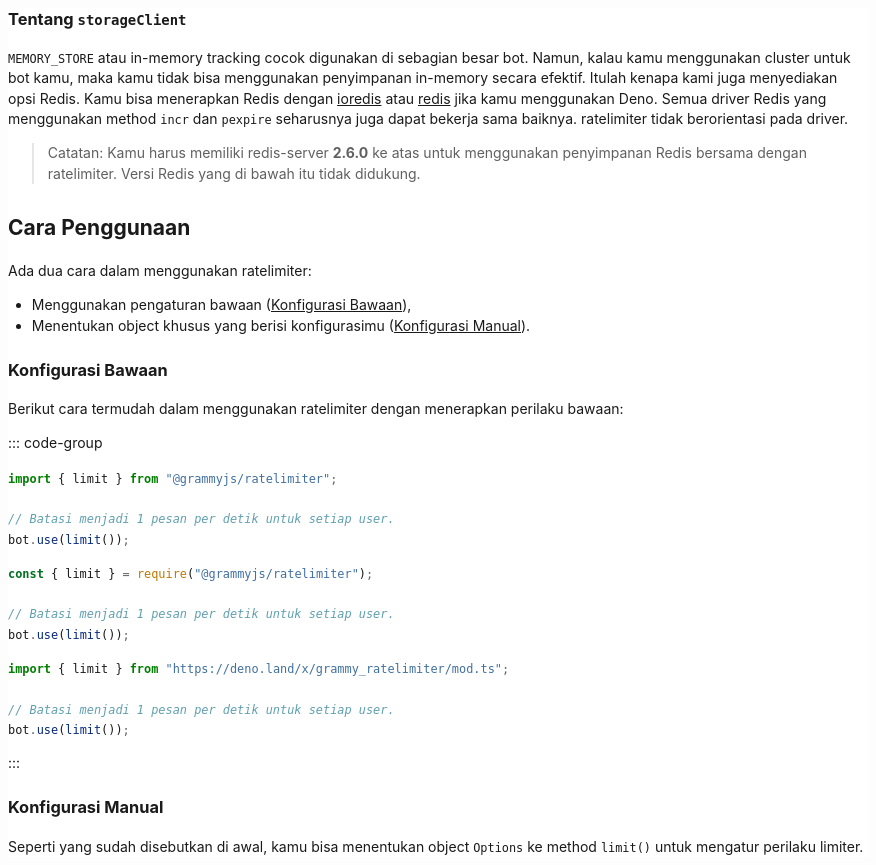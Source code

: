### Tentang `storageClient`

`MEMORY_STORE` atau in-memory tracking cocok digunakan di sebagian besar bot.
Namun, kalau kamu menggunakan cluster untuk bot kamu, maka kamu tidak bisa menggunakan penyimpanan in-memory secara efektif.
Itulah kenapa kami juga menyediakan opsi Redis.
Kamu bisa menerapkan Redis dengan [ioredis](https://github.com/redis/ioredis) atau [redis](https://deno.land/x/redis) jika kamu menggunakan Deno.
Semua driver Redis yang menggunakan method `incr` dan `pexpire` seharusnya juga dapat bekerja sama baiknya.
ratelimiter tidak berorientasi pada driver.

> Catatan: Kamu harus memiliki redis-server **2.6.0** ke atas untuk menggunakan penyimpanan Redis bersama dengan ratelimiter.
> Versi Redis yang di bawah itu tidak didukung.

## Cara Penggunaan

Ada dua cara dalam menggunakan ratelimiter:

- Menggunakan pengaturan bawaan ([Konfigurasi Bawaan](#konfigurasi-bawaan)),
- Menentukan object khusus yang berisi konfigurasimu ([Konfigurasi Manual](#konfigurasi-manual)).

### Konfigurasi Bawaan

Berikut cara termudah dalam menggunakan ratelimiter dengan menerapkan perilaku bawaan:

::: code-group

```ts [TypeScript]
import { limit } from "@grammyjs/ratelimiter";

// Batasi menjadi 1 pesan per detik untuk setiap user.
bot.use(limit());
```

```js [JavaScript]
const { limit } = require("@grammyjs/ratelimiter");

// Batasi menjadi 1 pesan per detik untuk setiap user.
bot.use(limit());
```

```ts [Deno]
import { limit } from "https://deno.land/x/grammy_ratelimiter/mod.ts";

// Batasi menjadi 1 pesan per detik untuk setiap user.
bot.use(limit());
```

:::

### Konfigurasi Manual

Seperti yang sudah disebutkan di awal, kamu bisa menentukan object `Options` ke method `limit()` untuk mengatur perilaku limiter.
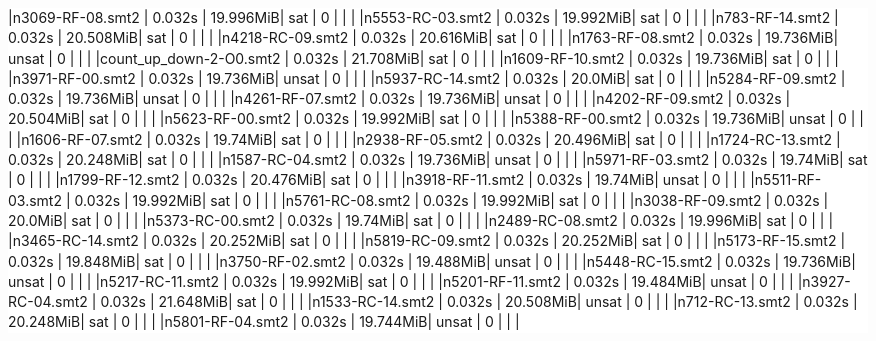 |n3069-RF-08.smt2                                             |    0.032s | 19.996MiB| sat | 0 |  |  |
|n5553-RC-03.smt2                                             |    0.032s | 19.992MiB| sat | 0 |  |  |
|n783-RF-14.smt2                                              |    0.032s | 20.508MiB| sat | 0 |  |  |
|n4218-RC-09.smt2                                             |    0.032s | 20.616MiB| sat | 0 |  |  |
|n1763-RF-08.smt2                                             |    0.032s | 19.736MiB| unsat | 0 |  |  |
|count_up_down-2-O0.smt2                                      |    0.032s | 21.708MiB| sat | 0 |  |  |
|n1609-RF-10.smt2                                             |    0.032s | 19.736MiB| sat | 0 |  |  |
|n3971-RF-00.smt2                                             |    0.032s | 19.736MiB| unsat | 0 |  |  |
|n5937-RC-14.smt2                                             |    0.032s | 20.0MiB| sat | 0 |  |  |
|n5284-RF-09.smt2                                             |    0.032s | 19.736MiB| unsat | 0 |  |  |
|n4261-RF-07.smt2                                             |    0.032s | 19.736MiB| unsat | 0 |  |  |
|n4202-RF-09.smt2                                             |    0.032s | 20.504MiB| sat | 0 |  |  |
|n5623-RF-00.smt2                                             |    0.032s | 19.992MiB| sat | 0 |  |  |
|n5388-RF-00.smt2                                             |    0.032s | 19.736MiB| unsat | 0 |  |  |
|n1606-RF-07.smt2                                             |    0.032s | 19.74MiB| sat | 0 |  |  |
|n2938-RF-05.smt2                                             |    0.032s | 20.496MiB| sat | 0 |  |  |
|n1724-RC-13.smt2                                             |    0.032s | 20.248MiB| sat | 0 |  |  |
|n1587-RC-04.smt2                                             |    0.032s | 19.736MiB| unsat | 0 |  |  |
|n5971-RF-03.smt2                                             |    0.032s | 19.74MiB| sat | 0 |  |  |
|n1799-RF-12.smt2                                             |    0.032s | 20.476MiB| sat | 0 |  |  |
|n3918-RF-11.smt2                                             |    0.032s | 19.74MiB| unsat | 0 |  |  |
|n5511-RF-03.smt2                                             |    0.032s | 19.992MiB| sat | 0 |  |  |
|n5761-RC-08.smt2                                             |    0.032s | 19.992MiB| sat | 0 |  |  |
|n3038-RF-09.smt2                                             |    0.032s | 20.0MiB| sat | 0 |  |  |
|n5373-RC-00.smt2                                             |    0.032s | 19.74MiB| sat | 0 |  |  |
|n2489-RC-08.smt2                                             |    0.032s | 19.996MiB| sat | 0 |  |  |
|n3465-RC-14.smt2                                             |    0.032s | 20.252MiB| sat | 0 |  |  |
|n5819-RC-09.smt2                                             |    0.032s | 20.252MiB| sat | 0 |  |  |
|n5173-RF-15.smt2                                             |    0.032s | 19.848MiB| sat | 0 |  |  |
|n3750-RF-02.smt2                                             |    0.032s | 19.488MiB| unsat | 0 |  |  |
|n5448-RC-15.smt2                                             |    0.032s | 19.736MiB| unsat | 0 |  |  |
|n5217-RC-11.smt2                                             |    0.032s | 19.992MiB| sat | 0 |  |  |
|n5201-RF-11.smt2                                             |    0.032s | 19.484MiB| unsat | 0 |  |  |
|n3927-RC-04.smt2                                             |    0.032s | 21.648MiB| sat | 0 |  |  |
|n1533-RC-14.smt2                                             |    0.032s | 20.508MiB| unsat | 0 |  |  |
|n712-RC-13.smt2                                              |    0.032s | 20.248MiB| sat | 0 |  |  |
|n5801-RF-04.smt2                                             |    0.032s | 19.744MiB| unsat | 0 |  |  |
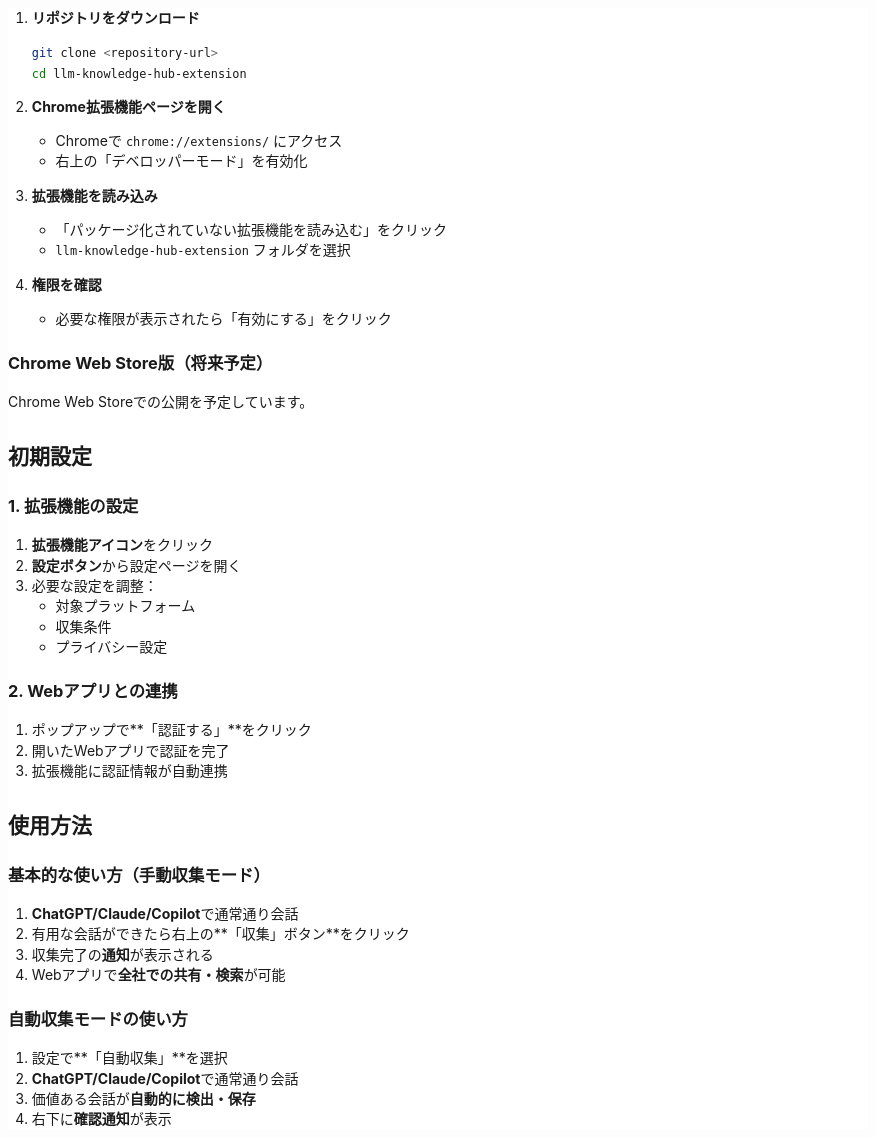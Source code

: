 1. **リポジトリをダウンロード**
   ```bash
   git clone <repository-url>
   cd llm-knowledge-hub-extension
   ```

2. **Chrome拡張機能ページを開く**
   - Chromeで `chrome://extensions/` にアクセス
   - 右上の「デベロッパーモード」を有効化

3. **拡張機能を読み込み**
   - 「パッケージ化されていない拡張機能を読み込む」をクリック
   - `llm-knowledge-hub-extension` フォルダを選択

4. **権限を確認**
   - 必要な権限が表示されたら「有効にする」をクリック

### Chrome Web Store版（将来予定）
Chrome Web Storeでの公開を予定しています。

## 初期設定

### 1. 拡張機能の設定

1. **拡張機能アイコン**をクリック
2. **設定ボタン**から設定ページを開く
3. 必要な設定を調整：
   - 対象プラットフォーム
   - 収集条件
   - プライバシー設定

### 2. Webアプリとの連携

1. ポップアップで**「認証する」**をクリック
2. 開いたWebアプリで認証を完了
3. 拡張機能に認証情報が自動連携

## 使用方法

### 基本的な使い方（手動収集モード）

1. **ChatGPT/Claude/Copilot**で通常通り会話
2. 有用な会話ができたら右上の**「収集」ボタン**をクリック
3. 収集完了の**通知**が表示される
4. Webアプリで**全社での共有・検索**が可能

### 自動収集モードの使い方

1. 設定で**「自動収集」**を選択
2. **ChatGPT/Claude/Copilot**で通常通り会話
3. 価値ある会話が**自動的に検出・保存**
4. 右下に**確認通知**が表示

━━━━━━━━━━

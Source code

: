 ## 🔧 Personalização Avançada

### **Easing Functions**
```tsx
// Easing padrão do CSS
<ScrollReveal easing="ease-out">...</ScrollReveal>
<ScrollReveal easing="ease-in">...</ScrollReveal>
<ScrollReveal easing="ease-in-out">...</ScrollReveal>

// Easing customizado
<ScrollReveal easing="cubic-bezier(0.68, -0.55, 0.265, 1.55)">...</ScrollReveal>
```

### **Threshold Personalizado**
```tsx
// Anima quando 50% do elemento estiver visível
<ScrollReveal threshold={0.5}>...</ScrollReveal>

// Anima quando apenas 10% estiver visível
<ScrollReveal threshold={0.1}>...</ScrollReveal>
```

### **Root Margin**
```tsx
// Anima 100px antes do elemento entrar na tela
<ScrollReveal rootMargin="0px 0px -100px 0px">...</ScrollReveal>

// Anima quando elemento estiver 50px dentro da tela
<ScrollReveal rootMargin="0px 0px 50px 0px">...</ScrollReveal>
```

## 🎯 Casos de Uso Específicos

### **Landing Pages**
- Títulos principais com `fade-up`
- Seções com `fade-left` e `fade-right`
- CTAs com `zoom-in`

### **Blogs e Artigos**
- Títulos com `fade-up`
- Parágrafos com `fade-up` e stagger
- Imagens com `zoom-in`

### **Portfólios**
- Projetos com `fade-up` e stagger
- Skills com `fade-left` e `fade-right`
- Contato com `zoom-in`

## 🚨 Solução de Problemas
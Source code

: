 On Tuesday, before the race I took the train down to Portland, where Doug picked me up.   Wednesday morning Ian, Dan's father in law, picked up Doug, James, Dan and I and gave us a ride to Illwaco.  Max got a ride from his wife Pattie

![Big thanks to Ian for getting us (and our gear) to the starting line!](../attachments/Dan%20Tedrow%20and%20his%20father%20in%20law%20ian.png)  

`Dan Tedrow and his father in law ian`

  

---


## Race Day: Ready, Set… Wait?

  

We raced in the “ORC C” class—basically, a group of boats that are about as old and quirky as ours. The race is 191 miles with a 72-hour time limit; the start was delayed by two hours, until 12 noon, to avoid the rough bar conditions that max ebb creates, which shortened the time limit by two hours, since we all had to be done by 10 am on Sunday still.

━━━━━━━━━━

The string "tidak" marks the lines to return from the material. Copy each one.

> **Problem solution**:
Namun, kalau kamu menggunakan cluster untuk bot kamu, maka kamu tidak bisa menggunakan penyimpanan in-memory secara efektif.
ratelimiter tidak berorientasi pada driver.
> Versi Redis yang di bawah itu tidak didukung.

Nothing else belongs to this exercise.